START INPUT
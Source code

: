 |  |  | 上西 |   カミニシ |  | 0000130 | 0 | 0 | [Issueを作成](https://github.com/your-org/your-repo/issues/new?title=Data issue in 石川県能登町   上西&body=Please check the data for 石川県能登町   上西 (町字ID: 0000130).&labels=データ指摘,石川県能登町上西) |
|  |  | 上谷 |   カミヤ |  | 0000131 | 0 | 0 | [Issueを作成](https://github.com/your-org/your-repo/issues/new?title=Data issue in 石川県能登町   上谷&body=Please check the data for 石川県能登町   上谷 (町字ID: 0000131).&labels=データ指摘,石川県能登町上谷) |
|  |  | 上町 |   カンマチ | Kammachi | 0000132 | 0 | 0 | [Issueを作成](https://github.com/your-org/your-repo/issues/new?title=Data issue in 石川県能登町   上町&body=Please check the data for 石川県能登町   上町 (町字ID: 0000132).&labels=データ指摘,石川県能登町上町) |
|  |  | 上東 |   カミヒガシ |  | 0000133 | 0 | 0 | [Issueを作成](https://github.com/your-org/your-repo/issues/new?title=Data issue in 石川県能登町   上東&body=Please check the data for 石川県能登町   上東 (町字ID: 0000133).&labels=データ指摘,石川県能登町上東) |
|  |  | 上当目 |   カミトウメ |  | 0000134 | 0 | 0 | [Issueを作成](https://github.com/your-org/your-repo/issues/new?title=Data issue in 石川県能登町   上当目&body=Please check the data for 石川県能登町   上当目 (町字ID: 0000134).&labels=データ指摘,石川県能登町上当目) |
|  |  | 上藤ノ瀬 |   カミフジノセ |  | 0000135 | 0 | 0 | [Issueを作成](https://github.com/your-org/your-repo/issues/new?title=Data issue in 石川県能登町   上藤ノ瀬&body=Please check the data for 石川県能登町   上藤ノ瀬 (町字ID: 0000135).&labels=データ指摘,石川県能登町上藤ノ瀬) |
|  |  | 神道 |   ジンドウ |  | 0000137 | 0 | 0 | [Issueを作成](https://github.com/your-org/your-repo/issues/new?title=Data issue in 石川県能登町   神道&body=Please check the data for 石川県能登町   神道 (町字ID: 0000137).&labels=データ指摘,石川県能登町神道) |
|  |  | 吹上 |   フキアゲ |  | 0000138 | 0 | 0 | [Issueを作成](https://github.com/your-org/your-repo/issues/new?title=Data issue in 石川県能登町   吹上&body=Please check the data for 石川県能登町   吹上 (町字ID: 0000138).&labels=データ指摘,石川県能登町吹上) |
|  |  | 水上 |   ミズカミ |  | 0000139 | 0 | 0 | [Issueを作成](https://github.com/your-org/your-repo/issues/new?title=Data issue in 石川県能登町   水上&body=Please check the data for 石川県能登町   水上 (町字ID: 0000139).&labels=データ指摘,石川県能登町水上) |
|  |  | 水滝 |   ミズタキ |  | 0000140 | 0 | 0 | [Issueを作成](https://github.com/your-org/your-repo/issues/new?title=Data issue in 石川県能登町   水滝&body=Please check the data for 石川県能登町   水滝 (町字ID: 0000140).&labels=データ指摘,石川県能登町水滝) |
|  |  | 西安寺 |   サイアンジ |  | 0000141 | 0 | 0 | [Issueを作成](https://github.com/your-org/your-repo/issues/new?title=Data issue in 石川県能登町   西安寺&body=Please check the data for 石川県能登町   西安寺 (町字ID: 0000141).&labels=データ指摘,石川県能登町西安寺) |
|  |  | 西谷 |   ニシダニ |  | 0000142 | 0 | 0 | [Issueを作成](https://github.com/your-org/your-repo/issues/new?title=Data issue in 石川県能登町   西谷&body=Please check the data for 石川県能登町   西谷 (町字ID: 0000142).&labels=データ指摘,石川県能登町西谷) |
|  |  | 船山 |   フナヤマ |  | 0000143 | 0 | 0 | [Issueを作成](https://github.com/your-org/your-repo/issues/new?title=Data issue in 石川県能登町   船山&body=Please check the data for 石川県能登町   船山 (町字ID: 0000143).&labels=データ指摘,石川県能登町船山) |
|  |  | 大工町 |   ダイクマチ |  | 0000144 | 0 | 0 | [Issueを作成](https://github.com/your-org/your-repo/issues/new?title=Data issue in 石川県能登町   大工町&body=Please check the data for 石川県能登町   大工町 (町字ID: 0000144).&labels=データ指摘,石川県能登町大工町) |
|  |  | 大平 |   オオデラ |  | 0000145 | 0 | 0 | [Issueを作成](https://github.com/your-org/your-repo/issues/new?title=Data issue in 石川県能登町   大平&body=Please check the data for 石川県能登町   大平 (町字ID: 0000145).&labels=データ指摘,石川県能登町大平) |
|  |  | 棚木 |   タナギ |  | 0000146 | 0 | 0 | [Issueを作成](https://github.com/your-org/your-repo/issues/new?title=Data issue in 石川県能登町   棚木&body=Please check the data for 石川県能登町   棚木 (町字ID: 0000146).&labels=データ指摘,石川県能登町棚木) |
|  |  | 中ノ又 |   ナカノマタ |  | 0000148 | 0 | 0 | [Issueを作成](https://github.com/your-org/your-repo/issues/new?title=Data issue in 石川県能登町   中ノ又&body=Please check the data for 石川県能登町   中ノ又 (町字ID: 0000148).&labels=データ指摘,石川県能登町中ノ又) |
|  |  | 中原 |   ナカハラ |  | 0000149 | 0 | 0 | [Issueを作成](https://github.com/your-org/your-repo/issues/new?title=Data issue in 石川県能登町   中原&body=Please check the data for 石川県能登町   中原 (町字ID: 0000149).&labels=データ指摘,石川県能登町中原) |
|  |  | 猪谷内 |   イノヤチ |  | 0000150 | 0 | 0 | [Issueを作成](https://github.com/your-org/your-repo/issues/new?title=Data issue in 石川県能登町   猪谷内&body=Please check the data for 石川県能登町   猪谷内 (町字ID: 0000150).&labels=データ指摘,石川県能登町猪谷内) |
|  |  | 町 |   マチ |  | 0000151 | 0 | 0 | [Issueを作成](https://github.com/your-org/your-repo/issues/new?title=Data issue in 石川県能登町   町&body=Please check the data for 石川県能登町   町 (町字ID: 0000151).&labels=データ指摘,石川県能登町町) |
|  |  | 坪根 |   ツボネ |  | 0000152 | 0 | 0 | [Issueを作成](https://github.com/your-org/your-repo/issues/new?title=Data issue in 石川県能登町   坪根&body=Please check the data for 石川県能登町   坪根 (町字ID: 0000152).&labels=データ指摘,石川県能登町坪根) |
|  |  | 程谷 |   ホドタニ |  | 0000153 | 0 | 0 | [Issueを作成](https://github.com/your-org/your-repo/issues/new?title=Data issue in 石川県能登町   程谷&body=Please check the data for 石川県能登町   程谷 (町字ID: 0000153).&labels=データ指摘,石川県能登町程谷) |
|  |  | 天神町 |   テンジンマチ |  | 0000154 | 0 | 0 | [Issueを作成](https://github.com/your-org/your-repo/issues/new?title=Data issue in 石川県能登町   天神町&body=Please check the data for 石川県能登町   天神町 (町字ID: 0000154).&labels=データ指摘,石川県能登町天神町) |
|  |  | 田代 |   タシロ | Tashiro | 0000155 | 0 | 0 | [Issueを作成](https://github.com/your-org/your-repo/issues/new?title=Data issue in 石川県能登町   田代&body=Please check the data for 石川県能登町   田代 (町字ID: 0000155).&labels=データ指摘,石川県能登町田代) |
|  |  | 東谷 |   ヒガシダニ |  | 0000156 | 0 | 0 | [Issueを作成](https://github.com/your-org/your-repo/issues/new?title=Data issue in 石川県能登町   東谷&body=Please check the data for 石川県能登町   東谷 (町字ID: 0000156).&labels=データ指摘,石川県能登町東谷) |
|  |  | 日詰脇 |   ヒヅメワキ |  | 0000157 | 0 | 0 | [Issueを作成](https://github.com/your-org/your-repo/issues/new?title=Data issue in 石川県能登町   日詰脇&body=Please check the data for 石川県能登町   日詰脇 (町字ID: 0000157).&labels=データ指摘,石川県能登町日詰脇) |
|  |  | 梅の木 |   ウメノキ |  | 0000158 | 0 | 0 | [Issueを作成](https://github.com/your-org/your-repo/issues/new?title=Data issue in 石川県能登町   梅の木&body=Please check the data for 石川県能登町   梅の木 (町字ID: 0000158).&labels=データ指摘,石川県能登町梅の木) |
END INPUT
WHAT IS EXPECTED: Beginning with the top line of the data above, output every line exactly until the one that contains "(町字ID: 0000139).&labels=データ指摘,石川県能登町水上) |", and include that one too.

ANSWER TO THIS TASK:
Source code

: |  |  | 上西 |   カミニシ |  | 0000130 | 0 | 0 | [Issueを作成](https://github.com/your-org/your-repo/issues/new?title=Data issue in 石川県能登町   上西&body=Please check the data for 石川県能登町   上西 (町字ID: 0000130).&labels=データ指摘,石川県能登町上西) |
|  |  | 上谷 |   カミヤ |  | 0000131 | 0 | 0 | [Issueを作成](https://github.com/your-org/your-repo/issues/new?title=Data issue in 石川県能登町   上谷&body=Please check the data for 石川県能登町   上谷 (町字ID: 0000131).&labels=データ指摘,石川県能登町上谷) |
|  |  | 上町 |   カンマチ | Kammachi | 0000132 | 0 | 0 | [Issueを作成](https://github.com/your-org/your-repo/issues/new?title=Data issue in 石川県能登町   上町&body=Please check the data for 石川県能登町   上町 (町字ID: 0000132).&labels=データ指摘,石川県能登町上町) |
|  |  | 上東 |   カミヒガシ |  | 0000133 | 0 | 0 | [Issueを作成](https://github.com/your-org/your-repo/issues/new?title=Data issue in 石川県能登町   上東&body=Please check the data for 石川県能登町   上東 (町字ID: 0000133).&labels=データ指摘,石川県能登町上東) |
|  |  | 上当目 |   カミトウメ |  | 0000134 | 0 | 0 | [Issueを作成](https://github.com/your-org/your-repo/issues/new?title=Data issue in 石川県能登町   上当目&body=Please check the data for 石川県能登町   上当目 (町字ID: 0000134).&labels=データ指摘,石川県能登町上当目) |
|  |  | 上藤ノ瀬 |   カミフジノセ |  | 0000135 | 0 | 0 | [Issueを作成](https://github.com/your-org/your-repo/issues/new?title=Data issue in 石川県能登町   上藤ノ瀬&body=Please check the data for 石川県能登町   上藤ノ瀬 (町字ID: 0000135).&labels=データ指摘,石川県能登町上藤ノ瀬) |
|  |  | 神道 |   ジンドウ |  | 0000137 | 0 | 0 | [Issueを作成](https://github.com/your-org/your-repo/issues/new?title=Data issue in 石川県能登町   神道&body=Please check the data for 石川県能登町   神道 (町字ID: 0000137).&labels=データ指摘,石川県能登町神道) |
|  |  | 吹上 |   フキアゲ |  | 0000138 | 0 | 0 | [Issueを作成](https://github.com/your-org/your-repo/issues/new?title=Data issue in 石川県能登町   吹上&body=Please check the data for 石川県能登町   吹上 (町字ID: 0000138).&labels=データ指摘,石川県能登町吹上) |
|  |  | 水上 |   ミズカミ |  | 0000139 | 0 | 0 | [Issueを作成](https://github.com/your-org/your-repo/issues/new?title=Data issue in 石川県能登町   水上&body=Please check the data for 石川県能登町   水上 (町字ID: 0000139).&labels=データ指摘,石川県能登町水上) |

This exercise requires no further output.